I really appreciate any help.

ME
______________________________________________
[hidden email] mailing list
https://stat.ethz.ch/mailman/listinfo/r-help
PLEASE do read the posting guide http://www.R-project.org/posting-guide.html
and provide commented, minimal, self-contained, reproducible code.
Reply | Threaded
Open this post in threaded view
|  
Report Content as Inappropriate

Re: tapply help

jholtman
It this what you are looking for:

> set.seed(1)
> # create range for each possible class
> # 'name' the values so you can use them in the 'sapply' function
> lows<-c(a=1, b=2, c=3, d=4, e=5)
> highs<-c(a=5, b=6, c=7, d=8, e=9)
>
> # data values
> vals<-sample(1:10,100,replace=T)
>
> #classes
> classes<-sample(letters[1:5],100,replace=T)
>
> # split the data so that you retain the 'classes' name
> x.split <- split(vals, classes)
> percentage <- sapply(names(x.split), function(.class){
+     # compute the percentage based on 'class'
+     sum((x.split[[.class]] >= lows[.class]) &
+         (x.split[[.class]] <= highs[.class])) /
length(x.split[[.class]]) * 100
+ })
> percentage
       a        b        c        d        e
50.00000 45.00000 62.50000 54.54545 55.55556
>


On Fri, Jun 4, 2010 at 4:02 PM, Mark Ebbert <[hidden email]> wrote:

> Dear R gurus,
>
> I am trying perform what I believe will be a pretty simple task, but I'm struggling to figure out how to do it. I have two vectors of the same length, the first is numeric and the second is factor. I understand that tapply is perfect for applying a function to the numeric vector by subsets of the factors in the second vector. My issue is trying to make use of two other vectors within the custom function I've written for tapply. The two other vectors are a high and low value for each subset I am breaking my data into, and I want to calculate the percentage of data points that fall into each respective range. I will attempt to provide a coherent example:
>
> # create range for each possible class
> lows<-c(1,2,3,4,5)
> highs<-c(5,6,7,8,9)
>
> # data values
> vals<-sample(1:10,100,replace=T)
>
> #classes
> classes<-sample(letters[1:5],100,replace=T)
>
> # Try to calculate percentage of values that fall
> # into the respective range for the given class.
> percentages<-tapply(vals,classes,
>        function(i){
>                length(i[i>=lows[index] & i<=highs[index]])/length(i)  # I don't know how to actually keep an index count in tapply, but I'm guessing there's a better way.
>        })
>
> I really appreciate any help.
>
> ME
> ______________________________________________
> [hidden email] mailing list
> https://stat.ethz.ch/mailman/listinfo/r-help
> PLEASE do read the posting guide http://www.R-project.org/posting-guide.html
> and provide commented, minimal, self-contained, reproducible code.
>



--
Jim Holtman
Cincinnati, OH
+1 513 646 9390

What is the problem that you are trying to solve?

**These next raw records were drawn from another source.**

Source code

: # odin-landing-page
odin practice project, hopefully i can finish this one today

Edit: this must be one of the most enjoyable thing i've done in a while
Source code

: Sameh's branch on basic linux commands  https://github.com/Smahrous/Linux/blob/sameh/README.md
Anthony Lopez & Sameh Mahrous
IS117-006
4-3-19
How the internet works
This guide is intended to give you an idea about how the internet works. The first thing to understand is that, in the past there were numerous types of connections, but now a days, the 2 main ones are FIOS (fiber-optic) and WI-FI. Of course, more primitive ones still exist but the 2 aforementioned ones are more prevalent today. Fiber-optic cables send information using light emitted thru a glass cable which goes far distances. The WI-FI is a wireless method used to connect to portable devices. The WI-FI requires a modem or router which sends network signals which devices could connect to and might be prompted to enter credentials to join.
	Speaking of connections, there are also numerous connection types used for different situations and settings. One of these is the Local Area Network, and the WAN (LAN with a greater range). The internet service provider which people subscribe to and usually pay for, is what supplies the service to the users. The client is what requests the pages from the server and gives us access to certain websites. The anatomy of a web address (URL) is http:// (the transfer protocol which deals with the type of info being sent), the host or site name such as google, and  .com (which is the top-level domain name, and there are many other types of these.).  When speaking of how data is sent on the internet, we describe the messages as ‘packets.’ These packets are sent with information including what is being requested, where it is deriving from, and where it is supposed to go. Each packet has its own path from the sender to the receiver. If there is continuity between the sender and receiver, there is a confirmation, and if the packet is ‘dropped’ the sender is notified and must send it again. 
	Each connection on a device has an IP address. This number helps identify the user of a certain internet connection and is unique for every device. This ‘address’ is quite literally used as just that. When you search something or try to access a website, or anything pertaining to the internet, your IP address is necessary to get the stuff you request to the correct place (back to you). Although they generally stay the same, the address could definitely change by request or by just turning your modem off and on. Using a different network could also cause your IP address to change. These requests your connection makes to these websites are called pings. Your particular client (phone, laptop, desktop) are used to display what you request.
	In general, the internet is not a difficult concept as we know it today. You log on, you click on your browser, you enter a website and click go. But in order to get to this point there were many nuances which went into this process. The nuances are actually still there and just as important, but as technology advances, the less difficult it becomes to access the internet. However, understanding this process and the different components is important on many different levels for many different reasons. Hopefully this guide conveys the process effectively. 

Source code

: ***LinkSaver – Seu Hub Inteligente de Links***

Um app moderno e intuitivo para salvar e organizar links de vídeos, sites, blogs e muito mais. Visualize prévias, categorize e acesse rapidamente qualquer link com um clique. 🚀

______________________________________________
[hidden email] mailing list
https://stat.ethz.ch/mailman/listinfo/r-help
PLEASE do read the posting guide http://www.R-project.org/posting-guide.html
and provide commented, minimal, self-contained, reproducible code.
Reply | Threaded
Open this post in threaded view
|  
Report Content as Inappropriate

Re: tapply help

Mark Ebbert
That was very clever. Worked perfectly, thanks!

And thanks to everyone else who provided feedback.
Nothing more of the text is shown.